I instantly retracted in a way that was clumsy and embarrassing, more afraid than before.  My elemental strength would be no match for his certain wizardry.  That is what I thought at the time, that this must be a magical enchanted person from another world.  He ignored my initial resistance, and seeing for the moment I was unapproachable, he stood, patiently waiting, it seemed, for me to collect myself.  I had to think, to reason this out.  I had no concealed methods of dealing death other than the knife I had loosely allowed to fall from my grip.

Strangely significant, I began to realize if this towering figure wanted to bring me to my demise, he could have already accomplished it.  Mortified beyond anything I had ever felt, I mustered the voice to speak.

“What do you want?”

“There is something at work in my soul that I cannot describe.  I am carried by the phantom winds in search of the hand, that wretched, deplorable thing which terrorizes the living.”

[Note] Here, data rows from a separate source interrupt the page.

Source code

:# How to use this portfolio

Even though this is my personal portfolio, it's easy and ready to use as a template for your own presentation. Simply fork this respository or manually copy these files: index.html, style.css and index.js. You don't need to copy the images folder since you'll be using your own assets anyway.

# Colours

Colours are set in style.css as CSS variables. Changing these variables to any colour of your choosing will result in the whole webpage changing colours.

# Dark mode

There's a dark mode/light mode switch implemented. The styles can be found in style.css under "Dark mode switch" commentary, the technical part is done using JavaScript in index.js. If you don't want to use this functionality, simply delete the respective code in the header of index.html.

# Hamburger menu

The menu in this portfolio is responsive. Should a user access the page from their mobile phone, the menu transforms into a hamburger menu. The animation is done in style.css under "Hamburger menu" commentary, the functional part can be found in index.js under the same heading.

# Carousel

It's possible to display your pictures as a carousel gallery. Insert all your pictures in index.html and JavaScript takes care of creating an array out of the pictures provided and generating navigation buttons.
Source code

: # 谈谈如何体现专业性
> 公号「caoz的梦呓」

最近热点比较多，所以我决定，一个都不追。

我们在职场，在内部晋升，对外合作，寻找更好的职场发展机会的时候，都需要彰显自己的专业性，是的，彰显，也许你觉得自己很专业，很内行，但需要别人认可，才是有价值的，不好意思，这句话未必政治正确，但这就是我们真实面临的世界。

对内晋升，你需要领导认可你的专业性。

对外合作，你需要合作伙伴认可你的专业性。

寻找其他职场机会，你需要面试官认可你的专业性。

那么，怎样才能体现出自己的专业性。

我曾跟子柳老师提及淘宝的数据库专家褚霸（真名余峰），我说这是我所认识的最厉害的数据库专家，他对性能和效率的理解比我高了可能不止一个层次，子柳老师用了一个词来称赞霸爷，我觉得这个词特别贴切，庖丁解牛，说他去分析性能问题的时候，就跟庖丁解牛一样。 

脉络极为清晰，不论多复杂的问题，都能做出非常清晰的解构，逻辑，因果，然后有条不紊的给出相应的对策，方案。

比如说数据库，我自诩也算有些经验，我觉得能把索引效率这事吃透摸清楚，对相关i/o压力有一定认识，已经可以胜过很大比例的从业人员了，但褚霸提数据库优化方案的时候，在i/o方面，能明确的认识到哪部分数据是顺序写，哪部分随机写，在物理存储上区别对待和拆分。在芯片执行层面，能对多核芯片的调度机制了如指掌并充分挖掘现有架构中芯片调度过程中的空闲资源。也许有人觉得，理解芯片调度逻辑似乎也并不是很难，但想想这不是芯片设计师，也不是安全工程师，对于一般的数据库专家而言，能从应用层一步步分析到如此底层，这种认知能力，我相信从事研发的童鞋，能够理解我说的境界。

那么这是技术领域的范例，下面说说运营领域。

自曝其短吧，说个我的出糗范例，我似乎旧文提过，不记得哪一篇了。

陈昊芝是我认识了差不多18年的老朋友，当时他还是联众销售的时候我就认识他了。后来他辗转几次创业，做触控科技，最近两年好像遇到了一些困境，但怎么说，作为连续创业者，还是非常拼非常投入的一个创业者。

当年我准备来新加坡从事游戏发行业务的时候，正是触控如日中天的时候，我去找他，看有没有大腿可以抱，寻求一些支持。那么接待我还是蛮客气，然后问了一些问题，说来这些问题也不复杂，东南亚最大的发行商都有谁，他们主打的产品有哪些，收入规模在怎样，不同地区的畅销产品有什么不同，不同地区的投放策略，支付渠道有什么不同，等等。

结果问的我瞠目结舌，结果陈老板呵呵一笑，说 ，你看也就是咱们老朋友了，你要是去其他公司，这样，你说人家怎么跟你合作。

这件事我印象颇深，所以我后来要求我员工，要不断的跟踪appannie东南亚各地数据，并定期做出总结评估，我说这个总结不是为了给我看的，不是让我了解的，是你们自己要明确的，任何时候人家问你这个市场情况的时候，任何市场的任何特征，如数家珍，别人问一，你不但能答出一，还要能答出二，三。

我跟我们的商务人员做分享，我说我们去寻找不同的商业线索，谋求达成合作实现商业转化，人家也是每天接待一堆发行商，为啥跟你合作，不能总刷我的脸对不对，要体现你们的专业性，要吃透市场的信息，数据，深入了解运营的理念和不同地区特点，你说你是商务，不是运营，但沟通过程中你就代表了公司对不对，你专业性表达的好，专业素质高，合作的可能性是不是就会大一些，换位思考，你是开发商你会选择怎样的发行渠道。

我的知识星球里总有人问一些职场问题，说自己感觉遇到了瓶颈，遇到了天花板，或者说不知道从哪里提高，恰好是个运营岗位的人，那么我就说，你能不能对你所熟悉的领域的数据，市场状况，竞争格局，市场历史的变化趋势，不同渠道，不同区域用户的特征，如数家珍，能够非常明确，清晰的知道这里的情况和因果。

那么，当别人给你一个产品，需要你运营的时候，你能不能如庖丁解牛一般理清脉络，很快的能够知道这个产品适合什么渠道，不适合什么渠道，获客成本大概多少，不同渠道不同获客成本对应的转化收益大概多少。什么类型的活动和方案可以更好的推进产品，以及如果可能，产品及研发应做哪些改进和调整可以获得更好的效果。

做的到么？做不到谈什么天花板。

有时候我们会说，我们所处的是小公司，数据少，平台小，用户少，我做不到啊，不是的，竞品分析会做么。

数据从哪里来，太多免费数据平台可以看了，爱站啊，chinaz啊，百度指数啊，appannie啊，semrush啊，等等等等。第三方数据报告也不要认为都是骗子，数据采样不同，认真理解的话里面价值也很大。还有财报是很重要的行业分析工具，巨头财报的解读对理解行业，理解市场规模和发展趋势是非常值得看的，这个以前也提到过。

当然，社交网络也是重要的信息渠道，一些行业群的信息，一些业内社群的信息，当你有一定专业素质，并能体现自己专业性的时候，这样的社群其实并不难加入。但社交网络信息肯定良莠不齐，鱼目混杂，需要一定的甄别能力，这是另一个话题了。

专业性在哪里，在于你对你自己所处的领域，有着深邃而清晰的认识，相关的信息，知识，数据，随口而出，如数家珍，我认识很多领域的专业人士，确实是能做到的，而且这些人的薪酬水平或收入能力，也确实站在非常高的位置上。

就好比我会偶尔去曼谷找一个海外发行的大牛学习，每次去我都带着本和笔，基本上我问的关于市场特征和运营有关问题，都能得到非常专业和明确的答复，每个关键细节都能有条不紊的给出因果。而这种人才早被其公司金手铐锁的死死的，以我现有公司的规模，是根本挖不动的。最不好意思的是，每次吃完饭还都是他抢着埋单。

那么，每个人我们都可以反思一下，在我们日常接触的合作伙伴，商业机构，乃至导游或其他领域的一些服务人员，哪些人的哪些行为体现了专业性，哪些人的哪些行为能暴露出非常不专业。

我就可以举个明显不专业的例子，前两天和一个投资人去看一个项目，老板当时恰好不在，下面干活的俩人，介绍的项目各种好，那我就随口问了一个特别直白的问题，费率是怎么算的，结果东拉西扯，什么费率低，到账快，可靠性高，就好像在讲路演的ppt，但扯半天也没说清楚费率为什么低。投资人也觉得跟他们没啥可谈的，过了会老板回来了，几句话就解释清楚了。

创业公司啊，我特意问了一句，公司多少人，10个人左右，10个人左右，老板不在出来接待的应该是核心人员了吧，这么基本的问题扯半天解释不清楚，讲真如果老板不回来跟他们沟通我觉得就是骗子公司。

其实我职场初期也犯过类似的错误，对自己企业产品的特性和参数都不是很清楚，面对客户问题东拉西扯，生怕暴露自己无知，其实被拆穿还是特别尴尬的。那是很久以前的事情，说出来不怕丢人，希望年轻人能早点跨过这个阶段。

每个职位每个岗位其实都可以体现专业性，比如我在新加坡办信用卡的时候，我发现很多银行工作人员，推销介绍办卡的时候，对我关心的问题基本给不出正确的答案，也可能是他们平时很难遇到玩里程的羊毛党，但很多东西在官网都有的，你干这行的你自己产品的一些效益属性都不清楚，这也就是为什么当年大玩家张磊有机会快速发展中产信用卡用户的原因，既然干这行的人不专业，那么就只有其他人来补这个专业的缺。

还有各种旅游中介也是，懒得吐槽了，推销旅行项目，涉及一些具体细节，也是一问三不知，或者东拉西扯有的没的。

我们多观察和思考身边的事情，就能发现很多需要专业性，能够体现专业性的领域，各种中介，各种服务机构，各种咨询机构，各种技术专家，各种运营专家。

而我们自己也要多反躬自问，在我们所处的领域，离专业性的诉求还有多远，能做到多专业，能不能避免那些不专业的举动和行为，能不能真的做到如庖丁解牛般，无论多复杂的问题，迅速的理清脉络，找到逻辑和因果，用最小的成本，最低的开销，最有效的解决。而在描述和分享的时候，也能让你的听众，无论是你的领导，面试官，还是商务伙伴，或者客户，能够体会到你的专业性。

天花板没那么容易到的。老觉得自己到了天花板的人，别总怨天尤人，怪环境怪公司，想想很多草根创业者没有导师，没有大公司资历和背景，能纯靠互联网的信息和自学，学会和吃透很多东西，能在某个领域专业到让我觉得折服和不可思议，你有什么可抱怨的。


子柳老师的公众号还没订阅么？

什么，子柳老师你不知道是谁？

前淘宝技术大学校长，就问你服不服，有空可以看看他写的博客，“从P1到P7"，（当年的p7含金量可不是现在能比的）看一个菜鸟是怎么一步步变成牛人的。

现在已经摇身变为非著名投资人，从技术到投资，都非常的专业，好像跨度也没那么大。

“The hand?” I realized he was after the same hand that had possessed my computer.  I carefully studied the man but could read nothing of his intentions.

“I am a raconteur from a former time.  I exist but do not exist because I am incomplete.  Do you understand?”

I understood nothing as the man cast his hard gaze upon me.  I did not have a clue, but because he was holding all of the cards, I answered truthfully.

“I do not know what you want?”

“I am Sir John Rowell, a character in a Guy de Maupassant book.” “I cannot help you.  I do not know what you expect of me?” “The hand has visited you.  It is a murderous hand and must be contained.” “You are a character in a book, you say?  How have you sprung from the pages and now stand in my house?  If you are a character in a book, then you are only a figment of someone else’s imagination, a creation invented in the mind of this author you mentioned?” I was not a big reader; thus, I had never heard of Guy de Maupassant.  My knowledge of the literary world was considerably lacking.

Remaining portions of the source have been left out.